A CHICKEN IN ASIA

(This can be read as a metaphor for poor people in Asia also)

It’s not much fun being a chicken in Asia –
you’re born into a short and competitive life;
as a little chick you’re lucky if you survive the first few days
and this largely depends on how intelligent your mother is
and how strong was the Cock that fathered you.

You’re born under the relentless sun and you need the shade
provided by your mother’s wings and the floor of the mud hut
under which your mother shelters in the intolerable heat.

Your little fluffy siblings immediately pose a threat to your life in that they
snatch food from in front of your beak, if you’re not quick enough.

Also your genes may have a less-than-intelligent thread passed down
from your father, and this may make the difference between survival
and early death.
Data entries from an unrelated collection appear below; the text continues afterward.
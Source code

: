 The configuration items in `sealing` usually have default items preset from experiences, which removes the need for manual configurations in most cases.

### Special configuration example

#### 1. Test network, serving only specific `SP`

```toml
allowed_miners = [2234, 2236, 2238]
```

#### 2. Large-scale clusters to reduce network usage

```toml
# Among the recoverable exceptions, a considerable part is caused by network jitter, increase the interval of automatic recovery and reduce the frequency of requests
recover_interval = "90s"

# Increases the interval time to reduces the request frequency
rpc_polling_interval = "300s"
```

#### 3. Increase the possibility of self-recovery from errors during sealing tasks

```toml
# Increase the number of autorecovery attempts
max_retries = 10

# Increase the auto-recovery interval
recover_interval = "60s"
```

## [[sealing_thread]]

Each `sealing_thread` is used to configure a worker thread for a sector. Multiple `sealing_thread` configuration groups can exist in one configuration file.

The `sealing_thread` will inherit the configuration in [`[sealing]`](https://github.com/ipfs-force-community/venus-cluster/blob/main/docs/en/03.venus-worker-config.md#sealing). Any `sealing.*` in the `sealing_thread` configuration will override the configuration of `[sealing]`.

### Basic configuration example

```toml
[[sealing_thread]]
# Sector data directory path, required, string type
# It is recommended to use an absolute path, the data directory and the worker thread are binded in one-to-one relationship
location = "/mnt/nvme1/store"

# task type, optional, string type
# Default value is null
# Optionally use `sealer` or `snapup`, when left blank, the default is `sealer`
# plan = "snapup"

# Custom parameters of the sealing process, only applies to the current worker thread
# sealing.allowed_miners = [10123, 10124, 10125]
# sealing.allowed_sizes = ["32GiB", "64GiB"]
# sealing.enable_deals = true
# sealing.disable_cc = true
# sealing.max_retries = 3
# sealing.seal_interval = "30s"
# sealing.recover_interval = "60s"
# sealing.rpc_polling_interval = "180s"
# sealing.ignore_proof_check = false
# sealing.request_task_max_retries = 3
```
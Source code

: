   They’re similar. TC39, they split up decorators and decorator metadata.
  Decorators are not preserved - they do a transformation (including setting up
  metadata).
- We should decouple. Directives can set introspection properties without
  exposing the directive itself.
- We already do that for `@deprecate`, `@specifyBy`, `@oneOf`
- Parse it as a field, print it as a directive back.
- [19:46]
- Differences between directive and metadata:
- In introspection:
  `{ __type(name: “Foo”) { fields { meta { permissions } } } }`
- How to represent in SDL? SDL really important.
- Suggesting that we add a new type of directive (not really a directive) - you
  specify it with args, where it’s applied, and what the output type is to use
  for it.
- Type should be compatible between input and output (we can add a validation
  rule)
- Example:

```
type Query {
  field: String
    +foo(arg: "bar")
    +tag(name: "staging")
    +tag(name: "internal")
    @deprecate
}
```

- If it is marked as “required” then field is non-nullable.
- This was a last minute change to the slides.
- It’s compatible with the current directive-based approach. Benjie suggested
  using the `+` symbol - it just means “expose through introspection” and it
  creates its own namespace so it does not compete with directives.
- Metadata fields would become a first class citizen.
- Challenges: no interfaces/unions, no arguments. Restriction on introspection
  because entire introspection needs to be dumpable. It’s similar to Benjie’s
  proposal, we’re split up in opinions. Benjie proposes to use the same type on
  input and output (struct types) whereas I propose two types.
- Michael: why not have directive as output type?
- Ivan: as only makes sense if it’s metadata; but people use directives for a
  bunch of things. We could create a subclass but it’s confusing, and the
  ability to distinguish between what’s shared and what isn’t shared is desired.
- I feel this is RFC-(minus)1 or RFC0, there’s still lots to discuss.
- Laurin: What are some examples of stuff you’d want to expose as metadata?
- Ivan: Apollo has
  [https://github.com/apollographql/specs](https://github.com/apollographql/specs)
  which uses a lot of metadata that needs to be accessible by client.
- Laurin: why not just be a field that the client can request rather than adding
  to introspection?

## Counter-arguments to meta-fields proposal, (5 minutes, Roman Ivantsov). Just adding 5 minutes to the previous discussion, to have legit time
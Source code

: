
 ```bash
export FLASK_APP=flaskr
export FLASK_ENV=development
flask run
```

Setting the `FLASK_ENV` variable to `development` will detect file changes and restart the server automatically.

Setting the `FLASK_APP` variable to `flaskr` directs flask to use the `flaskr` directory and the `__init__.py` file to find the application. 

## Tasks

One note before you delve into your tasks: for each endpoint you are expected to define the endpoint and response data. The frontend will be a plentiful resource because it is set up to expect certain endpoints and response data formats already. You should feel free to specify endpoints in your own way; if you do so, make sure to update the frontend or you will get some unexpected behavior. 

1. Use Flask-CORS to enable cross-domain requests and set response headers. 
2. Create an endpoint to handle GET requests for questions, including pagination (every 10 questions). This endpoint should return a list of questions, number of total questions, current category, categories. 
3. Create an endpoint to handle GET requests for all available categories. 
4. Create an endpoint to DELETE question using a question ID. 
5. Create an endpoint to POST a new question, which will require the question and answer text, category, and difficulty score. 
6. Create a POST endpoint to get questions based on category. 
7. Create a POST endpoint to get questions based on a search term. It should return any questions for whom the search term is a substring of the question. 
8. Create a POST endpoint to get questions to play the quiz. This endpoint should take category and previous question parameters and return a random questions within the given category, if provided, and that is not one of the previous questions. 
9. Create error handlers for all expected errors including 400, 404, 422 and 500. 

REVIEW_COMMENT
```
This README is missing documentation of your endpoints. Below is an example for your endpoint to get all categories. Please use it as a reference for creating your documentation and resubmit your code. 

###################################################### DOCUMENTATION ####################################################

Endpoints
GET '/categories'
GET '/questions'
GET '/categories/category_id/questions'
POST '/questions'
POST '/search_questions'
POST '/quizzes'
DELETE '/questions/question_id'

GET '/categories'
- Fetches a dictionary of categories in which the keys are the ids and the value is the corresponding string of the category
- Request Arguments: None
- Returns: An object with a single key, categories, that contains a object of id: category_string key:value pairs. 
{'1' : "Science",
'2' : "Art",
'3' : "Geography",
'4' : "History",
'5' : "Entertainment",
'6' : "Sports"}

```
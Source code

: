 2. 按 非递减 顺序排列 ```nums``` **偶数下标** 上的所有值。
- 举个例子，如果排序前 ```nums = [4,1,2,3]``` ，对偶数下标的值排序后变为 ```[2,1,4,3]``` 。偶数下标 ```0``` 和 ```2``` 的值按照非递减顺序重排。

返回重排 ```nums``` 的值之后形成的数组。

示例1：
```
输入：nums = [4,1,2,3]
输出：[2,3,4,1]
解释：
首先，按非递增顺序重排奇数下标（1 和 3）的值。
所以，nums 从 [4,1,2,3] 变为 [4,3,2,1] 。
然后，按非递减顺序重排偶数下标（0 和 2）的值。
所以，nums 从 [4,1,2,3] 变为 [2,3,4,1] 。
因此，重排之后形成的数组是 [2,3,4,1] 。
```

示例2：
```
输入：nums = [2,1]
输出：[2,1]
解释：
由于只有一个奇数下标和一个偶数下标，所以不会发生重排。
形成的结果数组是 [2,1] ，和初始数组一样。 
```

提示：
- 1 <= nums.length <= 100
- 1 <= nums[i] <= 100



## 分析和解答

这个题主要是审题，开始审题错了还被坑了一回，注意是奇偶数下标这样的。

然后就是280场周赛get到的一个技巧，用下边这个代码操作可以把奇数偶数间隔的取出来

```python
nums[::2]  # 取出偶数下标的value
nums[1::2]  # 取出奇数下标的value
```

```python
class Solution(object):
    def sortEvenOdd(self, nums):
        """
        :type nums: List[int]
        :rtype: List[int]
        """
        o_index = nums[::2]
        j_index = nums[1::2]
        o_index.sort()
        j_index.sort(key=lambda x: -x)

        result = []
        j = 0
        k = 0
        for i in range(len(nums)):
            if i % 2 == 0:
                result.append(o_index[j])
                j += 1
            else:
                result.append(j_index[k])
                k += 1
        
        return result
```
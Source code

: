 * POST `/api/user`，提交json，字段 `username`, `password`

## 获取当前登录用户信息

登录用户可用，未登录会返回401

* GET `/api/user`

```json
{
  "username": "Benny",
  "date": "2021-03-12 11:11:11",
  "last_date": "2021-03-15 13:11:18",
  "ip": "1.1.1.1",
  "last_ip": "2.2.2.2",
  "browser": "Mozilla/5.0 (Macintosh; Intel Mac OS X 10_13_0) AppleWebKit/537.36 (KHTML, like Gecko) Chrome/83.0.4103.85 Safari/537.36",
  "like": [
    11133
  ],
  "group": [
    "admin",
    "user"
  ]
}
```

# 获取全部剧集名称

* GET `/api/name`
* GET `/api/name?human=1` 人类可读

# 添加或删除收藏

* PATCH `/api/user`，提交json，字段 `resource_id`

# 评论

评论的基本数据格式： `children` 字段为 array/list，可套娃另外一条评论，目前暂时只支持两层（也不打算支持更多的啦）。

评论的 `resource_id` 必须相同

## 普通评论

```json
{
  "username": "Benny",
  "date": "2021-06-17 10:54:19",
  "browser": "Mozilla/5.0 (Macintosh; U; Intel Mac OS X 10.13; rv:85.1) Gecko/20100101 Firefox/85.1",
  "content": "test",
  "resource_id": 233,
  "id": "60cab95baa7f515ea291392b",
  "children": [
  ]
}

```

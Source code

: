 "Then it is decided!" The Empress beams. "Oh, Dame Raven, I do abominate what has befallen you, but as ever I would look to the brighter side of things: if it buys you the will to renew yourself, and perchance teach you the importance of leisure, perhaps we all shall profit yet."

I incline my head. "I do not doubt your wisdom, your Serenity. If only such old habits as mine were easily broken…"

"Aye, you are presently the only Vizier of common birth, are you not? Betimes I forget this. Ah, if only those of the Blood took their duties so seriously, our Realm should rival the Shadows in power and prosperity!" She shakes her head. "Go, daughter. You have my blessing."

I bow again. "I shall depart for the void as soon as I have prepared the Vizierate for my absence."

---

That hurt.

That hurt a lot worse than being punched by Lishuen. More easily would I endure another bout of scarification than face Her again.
Death from wild dogs, cats, foxes, bigger birds and many other predators –
there are so many dangers if you slip just a little away from your mother’s protection,
or if her attention is turned away momentarily –
all take their toll on a young brood of chicks.

Survival to adult bird is not much fun –
endlessly scratching around for scraps of food, anything at all –  rice, worms, grubs, scraps of refuse, tourist trash,
all with the competition and pecking-order ruthlessly imposed by the Cock of the Roost.

You don’t argue with the big, flashy, self-centered Cock –
he has too-sharp a beak, too-strong a pair of legs, each equipped with a sharp spur
which he uses very effectively to see off all-comers to his patch, and ensures that he gets first pick of the takings.

He rushes over when food is available, kicks his way to the centre of the group and gobbles greedily.
Hens, smaller roosters, bantams, ducks and chicks have no chance
against this heavyweight feathered hoover.

As a chick, you scratch a living from the dust, somehow – you learn the tricks
of the trade from your mother, learn your place in the pecking-order, and your intelligence is sharpened by experience and the brutal facts of life.


As you grow you can enjoy an occasional day of rest and contentment, lazily pecking around and dozing in the shade –
but this peace is short lived and
you are soon back to being chased by dogs, and humans with bamboo sticks.

All the time, the humans are sizing you up, to see how you’re growing
and then, when you’re ready (in their eyes, not your’s), and after all too short a time,
you are taken off behind a shed where your throat is slit by a sharp knife
and you’re left bleeding to death on the dusty ground.

You’re then taken to the back door, where you’re plucked and gutted, head and feet
chopped off, and slung over a cooking pot in the kitchen.

You’re then cooked (boiled then roasted or grilled)
and eaten.

Then your bones are flung out to the dogs in the yard
which just a short time before
had been chasing you through the dust and heat of an Asian day.